WHAT THE EXERCISE ASKS
Output the lines of the records exactly, from the first through the one containing "श्रुत्वा च एतत्". Omit all pictures.

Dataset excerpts
·····

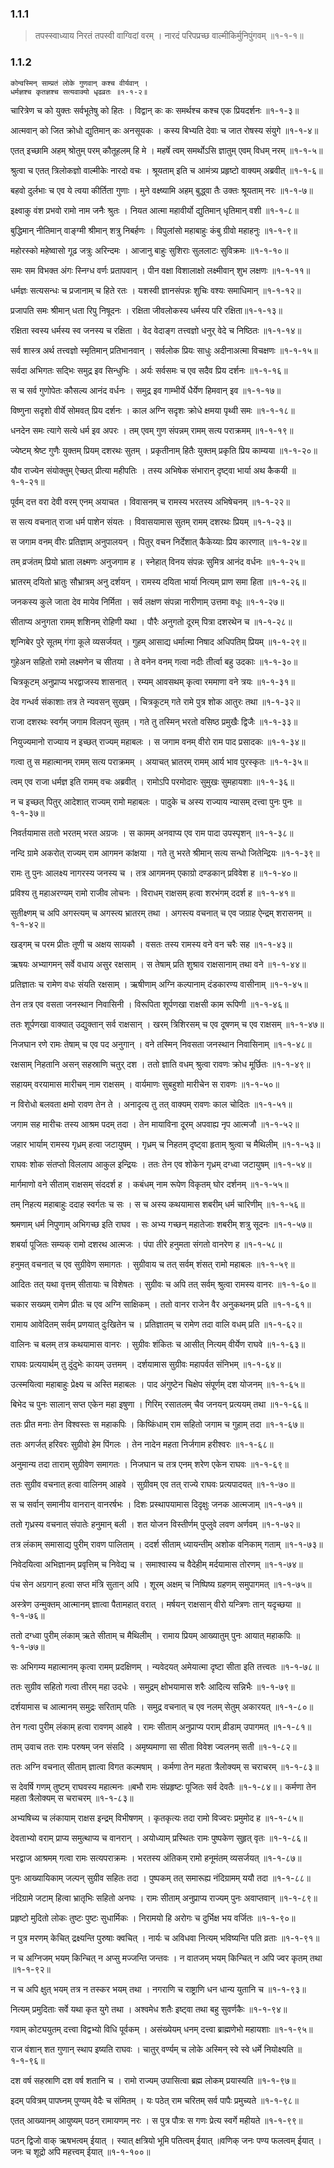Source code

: ### 1.1.1

> तपस्स्वाध्याय निरतं तपस्वी वाग्विदां वरम् ।
> नारदं परिपप्रच्छ वाल्मीकिर्मुनिपुंगवम् ॥१-१-१॥



### 1.1.2

```
कोन्वस्मिन् साम्प्रतं लोके गुणवान् कश्च वीर्यवान् ।
धर्मज्ञश्च कृतज्ञश्च सत्यवाक्यो धृढव्रतः ॥१-१-२॥
```



चारित्रेण च को युक्तः सर्वभूतेषु को हितः ।
विद्वान् कः कः समर्थश्च कश्च एक प्रियदर्शनः ॥१-१-३॥

आत्मवान् को जित क्रोधो द्युतिमान् कः अनसूयकः ।
कस्य बिभ्यति देवाः च जात रोषस्य संयुगे ॥१-१-४॥

एतत् इच्छामि अहम् श्रोतुम् परम् कौतूहलम् हि मे ।
महर्षे त्वम् समर्थोऽसि ज्ञातुम् एवम् विधम् नरम् ॥१-१-५॥

श्रुत्वा च एतत् त्रिलोकज्ञो वाल्मीकेः नारदो वचः ।
श्रूयताम् इति च आमंत्र्य प्रहृष्टो वाक्यम् अब्रवीत् ॥१-१-६॥

बहवो दुर्लभाः च एव ये त्वया कीर्तिता गुणाः ।
मुने वक्ष्ष्यामि अहम् बुद्ध्वा तैः उक्तः श्रूयताम् नरः ॥१-१-७॥

इक्ष्वाकु वंश प्रभवो रामो नाम जनैः श्रुतः ।
नियत आत्मा महावीर्यो द्युतिमान् धृतिमान् वशी ॥१-१-८॥

बुद्धिमान् नीतिमान् वाङ्ग्मी श्रीमान् शत्रु निबर्हणः ।
विपुलांसो महाबाहुः कंबु ग्रीवो महाहनुः ॥१-१-९॥

महोरस्को महेष्वासो गूढ जत्रुः अरिन्दमः ।
आजानु बाहुः सुशिराः सुललाटः सुविक्रमः ॥१-१-१०॥

समः सम विभक्त अंगः स्निग्ध वर्णः प्रतापवान् ।
पीन वक्षा विशालाक्षो लक्ष्मीवान् शुभ लक्षणः ॥१-१-११॥

धर्मज्ञः सत्यसन्धः च प्रजानाम् च हिते रतः ।
यशस्वी ज्ञानसंपन्नः शुचिः वश्यः समाधिमान् ॥१-१-१२॥

प्रजापति समः श्रीमान् धता रिपु निषूदनः ।
रक्षिता जीवलोकस्य धर्मस्य परि रक्षिता॥१-१-१३॥

रक्षिता स्वस्य धर्मस्य स्व जनस्य च रक्षिता ।
वेद वेदाङ्ग तत्त्वज्ञो धनुर् वेदे च निष्ठितः ॥१-१-१४॥

सर्व शास्त्र अर्थ तत्त्वज्ञो स्मृतिमान् प्रतिभानवान् ।
सर्वलोक प्रियः साधुः अदीनाअत्मा विचक्षणः ॥१-१-१५॥

सर्वदा अभिगतः सद्भिः समुद्र इव सिन्धुभिः ।
अर्यः सर्वसमः च एव सदैव प्रिय दर्शनः ॥१-१-१६॥

स च सर्व गुणोपेतः कौसल्य आनंद वर्धनः ।
समुद्र इव गाम्भीर्ये धैर्येण हिमवान् इव ॥१-१-१७॥

विष्णुना सदृशो वीर्ये सोमवत् प्रिय दर्शनः ।
काल अग्नि सदृशः क्रोधे क्षमया पृथ्वी समः ॥१-१-१८॥

धनदेन समः त्यागे सत्ये धर्म इव अपरः ।
तम् एवम् गुण संपन्नम् रामम् सत्य पराक्रमम् ॥१-१-१९॥

ज्येष्टम् श्रेष्ट गुणैः युक्तम् प्रियम् दशरथः सुतम् ।
प्रकृतीनाम् हितैः युक्तम् प्रकृति प्रिय काम्यया ॥१-१-२०॥

यौव राज्येन संयोक्तुम् ऐच्छत् प्रीत्या महीपतिः ।
तस्य अभिषेक संभारान् दृष्ट्वा भार्या अथ कैकयी ॥१-१-२१॥

पूर्वम् दत्त वरा देवी वरम् एनम् अयाचत ।
विवासनम् च रामस्य भरतस्य अभिषेचनम् ॥१-१-२२॥

स सत्य वचनात् राजा धर्म पाशेन संयतः ।
विवासयामास सुतम् रामम् दशरथः प्रियम् ॥१-१-२३॥

स जगाम वनम् वीरः प्रतिज्ञाम् अनुपालयन् ।
पितुर् वचन निर्देशात् कैकेय्याः प्रिय कारणात् ॥१-१-२४॥

तम् व्रजंतम् प्रियो भ्राता लक्ष्मणः अनुजगाम ह ।
स्नेहात् विनय संपन्नः सुमित्र आनंद वर्धनः ॥१-१-२५॥

भ्रातरम् दयितो भ्रातुः सौभ्रात्रम् अनु दर्शयन् ।
रामस्य दयिता भार्या नित्यम् प्राण समा हिता ॥१-१-२६॥

जनकस्य कुले जाता देव मायेव निर्मिता ।
सर्व लक्षण संपन्ना नारीणाम् उत्तमा वधूः ॥१-१-२७॥

सीताप्य अनुगता रामम् शशिनम् रोहिणी यथा ।
पौरैः अनुगतो दूरम् पित्रा दशरथेन च ॥१-१-२८॥

शृन्गिबेर पुरे सूतम् गंगा कूले व्यसर्जयत् ।
गुहम् आसाद्य धर्मात्मा निषाद अधिपतिम् प्रियम् ॥१-१-२९॥

गुहेअन सहितो रामो लक्ष्मणेन च सीतया ।
ते वनेन वनम् गत्वा नदीः तीर्त्वा बहु उदकाः ॥१-१-३०॥

चित्रकूटम् अनुप्राप्य भरद्वाजस्य शासनात् ।
रम्यम् आवसथम् कृत्वा रममाणा वने त्रयः ॥१-१-३१॥

देव गन्धर्व संकाशाः तत्र ते न्यवसन् सुखम् ।
चित्रकूटम् गते रामे पुत्र शोक आतुरः तथा ॥१-१-३२॥

राजा दशरथः स्वर्गम् जगाम विलपन् सुतम् ।
गते तु तस्मिन् भरतो वसिष्ठ प्रमुखैः द्विजैः ॥१-१-३३॥

नियुज्यमानो राज्याय न इच्छत् राज्यम् महाबलः ।
स जगाम वनम् वीरो राम पाद प्रसादकः ॥१-१-३४॥

गत्वा तु स महात्मानम् रामम् सत्य पराक्रमम् ।
अयाचत् भ्रातरम् रामम् आर्य भाव पुरस्कृतः ॥१-१-३५॥

त्वम् एव राजा धर्मज्ञ इति रामम् वचः अब्रवीत् ।
रामोऽपि परमोदारः सुमुखः सुमहायशाः ॥१-१-३६॥

न च इच्छत् पितुर् आदेशात् राज्यम् रामो महाबलः ।
पादुके च अस्य राज्याय न्यासम् दत्त्वा पुनः पुनः ॥१-१-३७॥

निवर्तयामास ततो भरतम् भरत अग्रजः ।
स कामम् अनवाप्य एव राम पादा उपस्पृशन् ॥१-१-३८॥

नन्दि ग्रामे अकरोत् राज्यम् राम आगमन कांक्षया ।
गते तु भरते श्रीमान् सत्य सन्धो जितेन्द्रियः ॥१-१-३९॥

रामः तु पुनः आलक्ष्य नागरस्य जनस्य च ।
तत्र आगमनम् एकाग्रो दण्डकान् प्रविवेश ह ॥१-१-४०॥

प्रविश्य तु महाअरण्यम् रामो राजीव लोचनः ।
विराधम् राक्षसम् हत्वा शरभंगम् ददर्श ह ॥१-१-४१॥

सुतीक्ष्णम् च अपि अगस्त्यम् च अगस्त्य भ्रातरम् तथा ।
अगस्त्य वचनात् च एव जग्राह ऐन्द्रम् शरासनम् ॥१-१-४२॥

खड्गम् च परम प्रीतः तूणी च अक्षय सायकौ ।
वसतः तस्य रामस्य वने वन चरैः सह ॥१-१-४३॥

ऋषयः अभ्यागमन् सर्वे वधाय असुर रक्षसाम् ।
स तेषाम् प्रति शुश्राव राक्षसानाम् तथा वने ॥१-१-४४॥

प्रतिज्ञातः च रामेण वधः संयति रक्षसाम् ।
ऋषीणाम् अग्नि कल्पानाम् दंडकारण्य वासीनाम् ॥१-१-४५॥

तेन तत्र एव वसता जनस्थान निवासिनी ।
विरूपिता शूर्पणखा राक्षसी काम रूपिणी ॥१-१-४६॥

ततः शूर्पणखा वाक्यात् उद्युक्तान् सर्व राक्षसान् ।
खरम् त्रिशिरसम् च एव दूषणम् च एव राक्षसम् ॥१-१-४७॥

निजघान रणे रामः तेषाम् च एव पद अनुगान् ।
वने तस्मिन् निवसता जनस्थान निवासिनाम् ॥१-१-४८॥

रक्षसाम् निहतानि असन् सहस्राणि चतुर् दश ।
ततो ज्ञाति वधम् श्रुत्वा रावणः क्रोध मूर्छितः ॥१-१-४९॥

सहायम् वरयामास मारीचम् नाम राक्षसम् ।
वार्यमाणः सुबहुशो मारीचेन स रावणः ॥१-१-५०॥

न विरोधो बलवता क्षमो रावण तेन ते ।
अनादृत्य तु तत् वाक्यम् रावणः काल चोदितः ॥१-१-५१॥

जगाम सह मारीचः तस्य आश्रम पदम् तदा ।
तेन मायाविना दूरम् अपवाह्य नृप आत्मजौ ॥१-१-५२॥

जहार भार्याम् रामस्य गृध्रम् हत्वा जटायुषम् ।
गृध्रम् च निहतम् दृष्ट्वा हृताम् श्रुत्वा च मैथिलीम् ॥१-१-५३॥

राघवः शोक संतप्तो विललाप आकुल इन्द्रियः ।
ततः तेन एव शोकेन गृध्रम् दग्ध्वा जटायुषम् ॥१-१-५४॥

मार्गमाणो वने सीताम् राक्षसम् संददर्श ह ।
कबंधम् नाम रूपेण विकृतम् घोर दर्शनम् ॥१-१-५५॥

तम् निहत्य महाबाहुः ददाह स्वर्गतः च सः ।
स च अस्य कथयामास शबरीम् धर्म चारिणीम् ॥१-१-५६॥

श्रमणाम् धर्म निपुणाम् अभिगच्छ इति राघव ।
सः अभ्य गच्छन् महातेजाः शबरीम् शत्रु सूदनः ॥१-१-५७॥

शबर्या पूजितः सम्यक् रामो दशरथ आत्मजः ।
पंपा तीरे हनुमता संगतो वानरेण ह ॥१-१-५८॥

हनुमत् वचनात् च एव सुग्रीवेण समागतः ।
सुग्रीवाय च तत् सर्वम् शंसत् रामो महाबलः ॥१-१-५९॥

आदितः तत् यथा वृत्तम् सीतायाः च विशेषतः ।
सुग्रीवः च अपि तत् सर्वम् श्रुत्वा रामस्य वानरः ॥१-१-६०॥

चकार सख्यम् रामेण प्रीतः च एव अग्नि साक्षिकम् ।
ततो वानर राजेन वैर अनुकथनम् प्रति ॥१-१-६१॥

रामाय आवेदितम् सर्वम् प्रणयात् दुःखितेन च ।
प्रतिज्ञातम् च रामेण तदा वालि वधम् प्रति ॥१-१-६२॥

वालिनः च बलम् तत्र कथयामास वानरः ।
सुग्रीवः शंकितः च आसीत् नित्यम् वीर्येण राघवे ॥१-१-६३॥

राघवः प्रत्ययार्थम् तु दुंदुभेः कायम् उत्तमम् ।
दर्शयामास सुग्रीवः महापर्वत संनिभम् ॥१-१-६४॥

उत्स्मयित्वा महाबाहुः प्रेक्ष्य च अस्ति महाबलः ।
पाद अंगुष्टेन चिक्षेप संपूर्णम् दश योजनम् ॥१-१-६५॥

बिभेद च पुनः सालान् सप्त एकेन महा इषुणा ।
गिरिम् रसातलम् चैव जनयन् प्रत्ययम् तथा ॥१-१-६६॥

ततः प्रीत मनाः तेन विश्वस्तः स महाकपिः ।
किष्किंधाम् राम सहितो जगाम च गुहाम् तदा ॥१-१-६७॥

ततः अगर्जत् हरिवरः सुग्रीवो हेम पिंगलः ।
तेन नादेन महता निर्जगाम हरीश्वरः ॥१-१-६८॥

अनुमान्य तदा ताराम् सुग्रीवेण समागतः ।
निजघान च तत्र एनम् शरेण एकेन राघवः ॥१-१-६९॥

ततः सुग्रीव वचनात् हत्वा वालिनम् आहवे ।
सुग्रीवम् एव तत् राज्ये राघवः प्रत्यपादयत् ॥१-१-७०॥

स च सर्वान् समानीय वानरान् वानरर्षभः ।
दिशः प्रस्थापयामास दिदृक्षुः जनक आत्मजाम् ॥१-१-७१॥

ततो गृध्रस्य वचनात् संपातेः हनुमान् बली ।
शत योजन विस्तीर्णम् पुप्लुवे लवण अर्णवम् ॥१-१-७२॥

तत्र लंकाम् समासाद्य पुरीम् रावण पालिताम् ।
ददर्श सीताम् ध्यायन्तीम् अशोक वनिकाम् गताम् ॥१-१-७३॥

निवेदयित्वा अभिज्ञानम् प्रवृत्तिम् च निवेद्य च ।
समाश्वास्य च वैदेहीम् मर्दयामास तोरणम् ॥१-१-७४॥

पंच सेन अग्रगान् हत्वा सप्त मंत्रि सुतान् अपि ।
शूरम् अक्षम् च निष्पिष्य ग्रहणम् समुपागमत् ॥१-१-७५॥

अस्त्रेण उन्मुक्तम् आत्मानम् ज्ञात्वा पैतामहात् वरात् ।
मर्षयन् राक्षसान् वीरो यन्त्रिणः तान् यदृच्छया ॥१-१-७६॥

ततो दग्ध्वा पुरीम् लंकाम् ऋते सीताम् च मैथिलीम् ।
रामाय प्रियम् आख्यातुम् पुनः आयात् महाकपिः ॥१-१-७७॥

सः अभिगम्य महात्मानम् कृत्वा रामम् प्रदक्षिणम् ।
न्यवेदयत् अमेयात्मा दृष्टा सीता इति तत्त्वतः ॥१-१-७८॥

ततः सुग्रीव सहितो गत्वा तीरम् महा उदधेः ।
समुद्रम् क्षोभयामास शरैः आदित्य सन्निभैः ॥१-१-७९॥

दर्शयामास च आत्मानम् समुद्रः सरिताम् पतिः ।
समुद्र वचनात् च एव नलम् सेतुम् अकारयत् ॥१-१-८०॥

तेन गत्वा पुरीम् लंकाम् हत्वा रावणम् आहवे ।
रामः सीताम् अनुप्राप्य पराम् व्रीडाम् उपागमत् ॥१-१-८१॥

ताम् उवाच ततः रामः परुषम् जन संसदि ।
अमृष्यमाणा सा सीता विवेश ज्वलनम् सती ॥१-१-८२॥

ततः अग्नि वचनात् सीताम् ज्ञात्वा विगत कल्मषाम् ।
कर्मणा तेन महता त्रैलोक्यम् स चराचरम् ॥१-१-८३॥

स देवर्षि गणम् तुष्टम् राघवस्य महात्मनः ॥बभौ रामः संप्रहृष्टः पूजितः सर्व देवतैः ॥१-१-८४॥।
कर्मणा तेन महता त्रैलोक्यम् स चराचरम् ॥१-१-८३॥

अभ्यषिच्य च लंकायाम् राक्षस इन्द्रम् विभीषणम् ।
कृतकृत्यः तदा रामो विज्वरः प्रमुमोद ह ॥१-१-८५॥

देवताभ्यो वराम् प्राप्य समुत्थाप्य च वानरान् ।
अयोध्याम् प्रस्थितः रामः पुष्पकेण सुहृत् वृतः ॥१-१-८६॥

भरद्वाज आश्रमम् गत्वा रामः सत्यपराक्रमः ।
भरतस्य अंतिकम् रामो हनूमंतम् व्यसर्जयत् ॥१-१-८७॥

पुनः आख्यायिकाम् जल्पन् सुग्रीव सहितः तदा ।
पुष्पकम् तत् समारूह्य नंदिग्रामम् ययौ तदा ॥१-१-८८॥

नंदिग्रामे जटाम् हित्वा भ्रातृभिः सहितो अनघः ।
रामः सीताम् अनुप्राप्य राज्यम् पुनः अवाप्तवान् ॥१-१-८९॥

प्रहृष्टो मुदितो लोकः तुष्टः पुष्टः सुधार्मिकः ।
निरामयो हि अरोगः च दुर्भिक्ष भय वर्जितः ॥१-१-९०॥

न पुत्र मरणम् केचित् द्रक्ष्यन्ति पुरुषाः क्वचित् ।
नार्यः च अविधवा नित्यम् भविष्यन्ति पति व्रताः ॥१-१-९१॥

न च अग्निजम् भयम् किन्चित् न अप्सु मज्जन्ति जन्तवः ।
न वातजम् भयम् किन्चित् न अपि ज्वर कृतम् तथा ॥१-१-९२॥

न च अपि क्षुत् भयम् तत्र न तस्कर भयम् तथा ।
नगराणि च राष्ट्राणि धन धान्य युतानि च ॥१-१-९३॥

नित्यम् प्रमुदिताः सर्वे यथा कृत युगे तथा ।
अश्वमेध शतैः इष्ट्वा तथा बहु सुवर्णकैः ॥१-१-९४॥

गवाम् कोट्ययुतम् दत्त्वा विद्वभ्यो विधि पूर्वकम् ।
असंख्येयम् धनम् दत्त्वा ब्राह्मणेभो महायशाः ॥१-१-९५॥

राज वंशान् शत गुणान् स्थाप इष्यति राघवः ।
चातुर् वर्ण्यम् च लोके अस्मिन् स्वे स्वे धर्मे नियोक्ष्यति ॥१-१-९६॥

दश वर्ष सहस्राणि दश वर्ष शतानि च ।
रामो राज्यम् उपासित्वा ब्रह्म लोकम् प्रयास्यति ॥१-१-९७॥

इदम् पवित्रम् पापघ्नम् पुण्यम् वेदैः च संमितम् ।
यः पठेत् राम चरितम् सर्व पापैः प्रमुच्यते ॥१-१-९८॥

एतत् आख्यानम् आयुष्यम् पठन् रामायणम् नरः ।
स पुत्र पौत्रः स गणः प्रेत्य स्वर्गे महीयते ॥१-१-९९॥

पठन् द्विजो वाक् ऋषभत्वम् ईयात् ।
स्यात् क्षत्रियो भूमि पतित्वम् ईयात् ॥वणिक् जनः पण्य फलत्वम् ईयात् ।जनः च शूद्रो अपि महत्त्वम् ईयात् ॥१-१-१००॥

·····

EXPECTED OUTPUT
Source code

: ### 1.1.1

> तपस्स्वाध्याय निरतं तपस्वी वाग्विदां वरम् ।
> नारदं परिपप्रच्छ वाल्मीकिर्मुनिपुंगवम् ॥१-१-१॥



### 1.1.2

```
कोन्वस्मिन् साम्प्रतं लोके गुणवान् कश्च वीर्यवान् ।
धर्मज्ञश्च कृतज्ञश्च सत्यवाक्यो धृढव्रतः ॥१-१-२॥
```



चारित्रेण च को युक्तः सर्वभूतेषु को हितः ।
विद्वान् कः कः समर्थश्च कश्च एक प्रियदर्शनः ॥१-१-३॥

आत्मवान् को जित क्रोधो द्युतिमान् कः अनसूयकः ।
कस्य बिभ्यति देवाः च जात रोषस्य संयुगे ॥१-१-४॥

एतत् इच्छामि अहम् श्रोतुम् परम् कौतूहलम् हि मे ।
महर्षे त्वम् समर्थोऽसि ज्ञातुम् एवम् विधम् नरम् ॥१-१-५॥

श्रुत्वा च एतत् त्रिलोकज्ञो वाल्मीकेः नारदो वचः ।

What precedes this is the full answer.